Condition of Women in the time of 'Umar
Women in Arabia were the subject of much harsh treatment, and 'Umar had a special reputation for this failing of his race. Long before the revelation of the Quranic verse enjoining the seclusion of women, he urged that the females of the Prophet's household must observe seclusion. But it was not the seclusion that is in vogue now. 'Umar's own example shows that women did all necessary work. Once, it is recorded, a certain friend was putting up as a guest at his house and 'Umar's wife in person served the food. It was 'Umar again who placed the supervision of the market in the hands of a woman. Nay, during his reign, women actually enlisted and went to the theatre of war to tend the wounded, dress their wounds and do similar relief work. Some even participated in fighting. Women were also free to attend lectures, sermons and similar functions. Once when 'Umar delivered a sermon against the practice of settling large sums as dower-money, it was a woman who stood up and objected, saying: “O son of Khattab!
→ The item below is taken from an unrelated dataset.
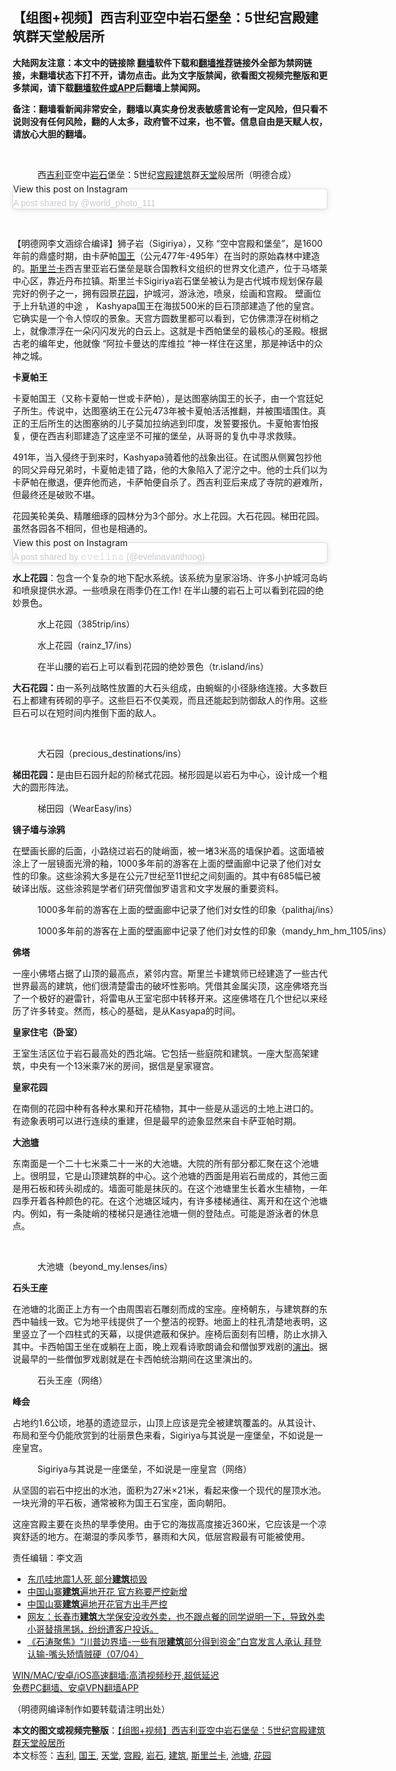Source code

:  <h2>【组图+视频】西吉利亚空中岩石堡垒：5世纪宫殿建筑群天堂般居所</h2> <p class="notice"><b>大陆网友注意：本文中的链接除 <a href="https://github.com/bannedbook/fanqiang" >翻墙</a>软件下载和<a href="https://github.com/killgcd/justmysocks/blob/master/README.md">翻墙推荐</a>链接外全部为禁网链接，未翻墙状态下打不开，请勿点击。此为文字版禁闻，欲看图文视频完整版和更多禁闻，请下载<a href="https://github.com/bannedbook/fanqiang">翻墙软件或APP</a>后翻墙上禁闻网。</p><p>备注：翻墙看新闻非常安全，翻墙以真实身份发表敏感言论有一定风险，但只看不说则没有任何风险，翻的人太多，政府管不过来，也不管。信息自由是天赋人权，请放心大胆的翻墙。</b></p>  <div class="entry"> <br /> <figure><a href="https://i1.wp.com/upload-images-bucket-v64rleca837do.s3.eu-west-1.amazonaws.com/wp-content/uploads/2021/04/13235946/%E6%9C%AA%E6%A0%87%E9%A2%98-1-68.jpg?fit=860%2C484&#038;ssl=1" data-caption="西吉利亚空中岩石堡垒：5世纪宫殿建筑群天堂般居所（明德合成）"></a><figcaption class="wp-caption-text">西<a href="https://www.bannedbook.org/bnews/tag/%E5%90%89%E5%88%A9/" class="st_tag internal_tag" rel="tag" title="标签 吉利 下的日志">吉利</a>亚空中<a href="https://www.bannedbook.org/bnews/tag/%E5%B2%A9%E7%9F%B3/" class="st_tag internal_tag" rel="tag" title="标签 岩石 下的日志">岩石</a>堡垒：5世纪<a href="https://www.bannedbook.org/bnews/tag/%E5%AE%AB%E6%AE%BF/" class="st_tag internal_tag" rel="tag" title="标签 宫殿 下的日志">宫殿</a><a href="https://www.bannedbook.org/bnews/tag/%E5%BB%BA%E7%AD%91/" class="st_tag internal_tag" rel="tag" title="标签 建筑 下的日志">建筑</a>群<a href="https://www.bannedbook.org/bnews/tag/%e5%a4%a9%e5%a0%82/" class="st_tag internal_tag" rel="tag" title="标签 天堂 下的日志">天堂</a>般居所（明德合成）</figcaption></figure> <blockquote class="instagram-media" data-instgrm-captioned data-instgrm-permalink="https://www.instagram.com/p/CMPWTgRJsNo/?utm_source=ig_embed&amp;utm_campaign=loading" data-instgrm-version="13" style=" background:#FFF; border:0; border-radius:3px; box-shadow:0 0 1px 0 rgba(0,0,0,0.5),0 1px 10px 0 rgba(0,0,0,0.15); margin: 1px; max-width:658px; min-width:326px; padding:0; width:99.375%; width:-webkit-calc(100% - 2px); width:calc(100% - 2px);"><p>  <a href="https://www.instagram.com/p/CMPWTgRJsNo/?utm_source=ig_embed&amp;utm_campaign=loading" style=" background:#FFFFFF; line-height:0; padding:0 0; text-align:center; text-decoration:none; width:100%;" target="_blank">             View this post on Instagram                       </p> <p></a> </p> <p><a href="https://www.instagram.com/p/CMPWTgRJsNo/?utm_source=ig_embed&amp;utm_campaign=loading" style=" color:#c9c8cd; font-family:Arial,sans-serif; font-size:14px; font-style:normal; font-weight:normal; line-height:17px; text-decoration:none;" target="_blank">A post shared by @world_photo_111</a></p> </blockquote> <p>&nbsp;</p> <p>【明德网李文涵综合编译】狮子岩（Sigiriya），又称 &#8220;空中宫殿和堡垒&#8221;，是1600年前的鼎盛时期，由卡萨帕<a href="https://www.bannedbook.org/bnews/tag/%e5%9b%bd%e7%8e%8b/" class="st_tag internal_tag" rel="tag" title="标签 国王 下的日志">国王</a>（公元477年-495年）在当时的原始森林中建造的。<a href="https://www.bannedbook.org/bnews/tag/%E6%96%AF%E9%87%8C%E5%85%B0%E5%8D%A1/" class="st_tag internal_tag" rel="tag" title="标签 斯里兰卡 下的日志">斯里兰卡</a>西吉里亚岩石堡垒是联合国教科文组织的世界文化遗产，位于马塔莱中心区，靠近丹布拉镇。斯里兰卡Sigiriya岩石堡垒被认为是古代城市规划保存最完好的例子之一，拥有园景<a href="https://www.bannedbook.org/bnews/tag/%e8%8a%b1%e5%9b%ad/" class="st_tag internal_tag" rel="tag" title="标签 花园 下的日志">花园</a>，护城河，游泳池，喷泉，绘画和宫殿。 壁画位于上升轨道的中途 ， Kashyapa国王在海拔500米的巨石顶部建造了他的皇宫。它确实是一个令人惊叹的景象。天宫方圆数里都可以看到，它仿佛漂浮在树梢之上，就像漂浮在一朵闪闪发光的白云上。这就是卡西帕堡垒的最核心的圣殿。根据古老的编年史，他就像 &#8220;阿拉卡曼达的库维拉 &#8220;神一样住在这里，那是神话中的众神之城。</p> <p><strong>卡夏帕王</strong></p> <p>卡夏帕国王（又称卡夏帕一世或卡萨帕），是达图塞纳国王的长子，由一个宫廷妃子所生。传说中，达图塞纳王在公元473年被卡夏帕活活推翻，并被围墙围住。真正的王后所生的达图塞纳的儿子莫加拉纳逃到印度，发誓要报仇。卡夏帕害怕报复，便在西吉利耶建造了这座坚不可摧的堡垒，从哥哥的复仇中寻求救赎。</p> <p>491年，当入侵终于到来时，Kashyapa骑着他的战象出征。在试图从侧翼包抄他的同父异母兄弟时，卡夏帕走错了路，他的大象陷入了泥泞之中。他的士兵们以为卡萨帕在撤退，便弃他而逃，卡萨帕便自杀了。西吉利亚后来成了寺院的避难所，但最终还是破败不堪。</p> <p>花园美轮美奂、精雕细琢的园林分为3个部分。水上花园。大石花园。梯田花园。虽然各园各不相同，但也是相通的。</p>  <blockquote class="instagram-media" data-instgrm-captioned data-instgrm-permalink="https://www.instagram.com/p/CNItK2XIf9v/?utm_source=ig_embed&amp;utm_campaign=loading" data-instgrm-version="13" style=" background:#FFF; border:0; border-radius:3px; box-shadow:0 0 1px 0 rgba(0,0,0,0.5),0 1px 10px 0 rgba(0,0,0,0.15); margin: 1px; max-width:658px; min-width:326px; padding:0; width:99.375%; width:-webkit-calc(100% - 2px); width:calc(100% - 2px);"><p>  <a href="https://www.instagram.com/p/CNItK2XIf9v/?utm_source=ig_embed&amp;utm_campaign=loading" style=" background:#FFFFFF; line-height:0; padding:0 0; text-align:center; text-decoration:none; width:100%;" target="_blank">             View this post on Instagram                       </p> <p></a> </p> <p><a href="https://www.instagram.com/p/CNItK2XIf9v/?utm_source=ig_embed&amp;utm_campaign=loading" style=" color:#c9c8cd; font-family:Arial,sans-serif; font-size:14px; font-style:normal; font-weight:normal; line-height:17px; text-decoration:none;" target="_blank">A post shared by 𝚎𝚟𝚎𝚕𝚒𝚗𝚊 (@evelinavanthoog)</a></p> </blockquote> <p><strong>水上花园</strong>：包含一个复杂的地下配水系统。该系统为皇家浴场、许多小护城河岛屿和喷泉提供水源。一些喷泉在雨季仍在工作! 在半山腰的岩石上可以看到花园的绝妙景色。</p> <figure id="attachment_32178" aria-describedby="caption-attachment-32178" style="width: 1155px" class="wp-caption alignnone"><figcaption id="caption-attachment-32178" class="wp-caption-text">水上花园（385trip/ins）</figcaption></figure> <figure id="attachment_32174" aria-describedby="caption-attachment-32174" style="width: 1151px" class="wp-caption alignnone"><figcaption id="caption-attachment-32174" class="wp-caption-text">水上花园（rainz_17/ins）</figcaption></figure> <figure id="attachment_32168" aria-describedby="caption-attachment-32168" style="width: 1154px" class="wp-caption alignnone"><figcaption id="caption-attachment-32168" class="wp-caption-text">在半山腰的岩石上可以看到花园的绝妙景色（tr.island/ins）</figcaption></figure> <p><strong>大石花园：</strong>由一系列战略性放置的大石头组成，由蜿蜒的小径脉络连接。大多数巨石上都建有砖砌的亭子。这些巨石不仅美观，而且还能起到防御敌人的作用。这些巨石可以在短时间内推倒下面的敌人。</p> <p>&nbsp;</p> <figure id="attachment_32169" aria-describedby="caption-attachment-32169" style="width: 866px" class="wp-caption alignnone"><figcaption id="caption-attachment-32169" class="wp-caption-text">大石园（precious_destinations/ins）</figcaption></figure> <p><strong>梯田花园：</strong>是由巨石园升起的阶梯式花园。梯形园是以岩石为中心，设计成一个粗大的圆形阵法。</p> <figure id="attachment_32171" aria-describedby="caption-attachment-32171" style="width: 1034px" class="wp-caption alignnone"><figcaption id="caption-attachment-32171" class="wp-caption-text">梯田园（WearEasy/ins）</figcaption></figure> <p><strong>镜子墙与涂鸦</strong></p> <p>在壁画长廊的后面，小路绕过岩石的陡峭面，被一堵3米高的墙保护着。这面墙被涂上了一层镜面光滑的釉，1000多年前的游客在上面的壁画廊中记录了他们对女性的印象。这些涂鸦大多是在公元7世纪至11世纪之间刻画的。其中有685幅已被破译出版。这些涂鸦是学者们研究僧伽罗语言和文字发展的重要资料。</p>  <figure id="attachment_32172" aria-describedby="caption-attachment-32172" style="width: 1150px" class="wp-caption alignnone"><figcaption id="caption-attachment-32172" class="wp-caption-text">1000多年前的游客在上面的壁画廊中记录了他们对女性的印象（palithaj/ins）</figcaption></figure> <figure id="attachment_32182" aria-describedby="caption-attachment-32182" style="width: 1152px" class="wp-caption alignnone"><figcaption id="caption-attachment-32182" class="wp-caption-text">1000多年前的游客在上面的壁画廊中记录了他们对女性的印象（mandy_hm_hm_1105/ins）</figcaption></figure> <p></p> <p><strong>佛塔</strong></p> <p>一座小佛塔占据了山顶的最高点，紧邻内宫。斯里兰卡建筑师已经建造了一些古代世界最高的建筑，他们很清楚雷击的破坏性影响。凭借其金属尖顶，这座佛塔充当了一个极好的避雷针，将雷电从王室宅邸中转移开来。这座佛塔在几个世纪以来经历了许多转变。然而，核心的基础，是从Kasyapa的时间。</p> <p><strong>皇家住宅（卧室）</strong></p> <p>王室生活区位于岩石最高处的西北端。它包括一些庭院和建筑。一座大型高架建筑，中央有一个13米乘7米的房间，据信是皇家寝宫。</p> <p><strong>皇家花园 </strong></p> <p>在南侧的花园中种有各种水果和开花植物，其中一些是从遥远的土地上进口的。 有迹象表明可以进行连续的重建，但是最早的迹象显然来自卡萨亚帕时期。</p> <p><strong>大<a href="https://www.bannedbook.org/bnews/tag/%E6%B1%A0%E5%A1%98/" class="st_tag internal_tag" rel="tag" title="标签 池塘 下的日志">池塘</a></strong></p> <p>东南面是一个二十七米乘二十一米的大池塘。大院的所有部分都汇聚在这个池塘上。很明显，它是山顶建筑群的中心。这个池塘的西面是用岩石凿成的，其他三面是用石板和砖头砌成的。墙面可能是抹灰的。在这个池塘里生长着水生植物，一年四季开着各种颜色的花。在这个池塘区域内，有许多楼梯通往、离开和在这个池塘内。例如，有一条陡峭的楼梯只是通往池塘一侧的登陆点。可能是游泳者的休息点。</p>  <p>&nbsp;</p> <figure id="attachment_32177" aria-describedby="caption-attachment-32177" style="width: 1153px" class="wp-caption alignnone"><figcaption id="caption-attachment-32177" class="wp-caption-text">大池塘（beyond_my.lenses/ins）</figcaption></figure> <p><strong>石头王座</strong></p> <p>在池塘的北面正上方有一个由周围岩石雕刻而成的宝座。座椅朝东，与建筑群的东西中轴线一致。它为地平线提供了一个整洁的视野。地面上的柱孔清楚地表明，这里竖立了一个四柱式的天幕，以提供遮蔽和保护。座椅后面刻有凹槽，防止水排入其中。卡西帕国王坐在或躺在上面，晚上观看诗歌朗诵会和僧伽罗戏剧的<span class='wp_keywordlink_affiliate'><a href="https://zh-cn.shenyunperformingarts.org/" title="演出" target="_blank">演出</a></span>。据说最早的一些僧伽罗戏剧就是在卡西帕统治期间在这里演出的。</p> <figure id="attachment_32179" aria-describedby="caption-attachment-32179" style="width: 889px" class="wp-caption alignnone"><figcaption id="caption-attachment-32179" class="wp-caption-text">石头王座（网络）</figcaption></figure> <p><strong>峰会</strong></p> <p>占地约1.6公顷，地基的遗迹显示，山顶上应该是完全被建筑覆盖的。从其设计、布局和至今仍能欣赏到的壮丽景色来看，Sigiriya与其说是一座堡垒，不如说是一座皇宫。</p> <figure id="attachment_32175" aria-describedby="caption-attachment-32175" style="width: 1157px" class="wp-caption alignnone"><figcaption id="caption-attachment-32175" class="wp-caption-text">Sigiriya与其说是一座堡垒，不如说是一座皇宫（网络）</figcaption></figure> <p>从坚固的岩石中挖出的水池，面积为27米×21米，看起来像一个现代的屋顶水池。一块光滑的平石板，通常被称为国王石宝座，面向朝阳。</p> <p>这座宫殿主要在炎热的旱季使用。由于它的海拔高度接近360米，它应该是一个凉爽舒适的地方。在潮湿的季风季节，暴雨和大风，低层宫殿最有可能被使用。</p> <p>责任编辑：李文涵 </p> <ul class='op-related-articles' title='相关阅读'> <li><a href='https://www.bannedbook.org/bnews/baitai/20210411/1524160.html' target='_blank'>东爪哇地震1人死 部分<b>建筑</b>损毁</a></li> <li><a href='https://www.bannedbook.org/bnews/ssgc/20210411/1523678.html' target='_blank'>中国山寨<b>建筑</b>遍地开花 官方称要严控新增</a></li> <li><a href='https://www.bannedbook.org/bnews/baitai/20210410/1523610.html' target='_blank'>中国山寨<b>建筑</b>遍地开花官方出手严控</a></li> <li><a href='https://www.bannedbook.org/bnews/bannedvideo/20210410/1523338.html' target='_blank'>网友：长春市<b>建筑</b>大学保安没收外卖，也不跟点餐的同学说明一下，导致外卖小哥替揹黑锅，纷纷遭客户投诉。</a></li> <li><a href='https://www.bannedbook.org/bnews/bannedvideo/20210408/1521665.html' target='_blank'>《石涛聚焦》“川普边界墙-一些有限<b>建筑</b>部分得到资金”白宫发言人承认 拜登认输-嘴头矫情贼硬（07/04）</a></li> </ul> <p class="texttj"> <a href="https://github.com/bannedbook/fanqiang/wiki/V2ray%E6%9C%BA%E5%9C%BA" target="_blank">WIN/MAC/安卓/iOS高速翻墙:高清视频秒开,超低延迟</a><br/> <a href="https://github.com/bannedbook/fanqiang/wiki/%E7%A6%81%E9%97%BB%E7%BD%91%E5%AE%89%E5%8D%93%E7%BF%BB%E5%A2%99%E6%96%B0%E9%97%BBAPP" target="_blank">免费PC翻墙、安卓VPN翻墙APP</a></p> <p>（明德网编译制作如要转载请注明出处）</p><a name='sharetosocial'></a>       <div><b>本文的图文或视频完整版</b>：<a href='https://www.bannedbook.org/bnews/comments/20210414/1525851.html'>【组图+视频】西吉利亚空中岩石堡垒：5世纪宫殿建筑群天堂般居所</a></div>  </div><!--END ENTRY--> <div class="postfooter"> <div>本文标签：<a href="https://www.bannedbook.org/bnews/tag/%E5%90%89%E5%88%A9/" rel="tag">吉利</a>, <a href="https://www.bannedbook.org/bnews/tag/%e5%9b%bd%e7%8e%8b/" rel="tag">国王</a>, <a href="https://www.bannedbook.org/bnews/tag/%e5%a4%a9%e5%a0%82/" rel="tag">天堂</a>, <a href="https://www.bannedbook.org/bnews/tag/%E5%AE%AB%E6%AE%BF/" rel="tag">宫殿</a>, <a href="https://www.bannedbook.org/bnews/tag/%E5%B2%A9%E7%9F%B3/" rel="tag">岩石</a>, <a href="https://www.bannedbook.org/bnews/tag/%E5%BB%BA%E7%AD%91/" rel="tag">建筑</a>, <a href="https://www.bannedbook.org/bnews/tag/%E6%96%AF%E9%87%8C%E5%85%B0%E5%8D%A1/" rel="tag">斯里兰卡</a>, <a href="https://www.bannedbook.org/bnews/tag/%E6%B1%A0%E5%A1%98/" rel="tag">池塘</a>, <a href="https://www.bannedbook.org/bnews/tag/%e8%8a%b1%e5%9b%ad/" rel="tag">花园</a></div>  </div><!--END POSTFOOTER-->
How dare thou deprive us when God says in the Qur'an that even a heap of gold may be settled on the wife as dower?" Far from resenting this, 'Umar appreciated this courage of conviction and complimented the objector, saying: "The women of Madinah have more understanding than 'Umar." When as a Caliph he made education compulsory in Arabia, it was made so for both boys and girls. In short, consistently with the requirements of their household functions, women were seen side by side with men in almost every walk of life.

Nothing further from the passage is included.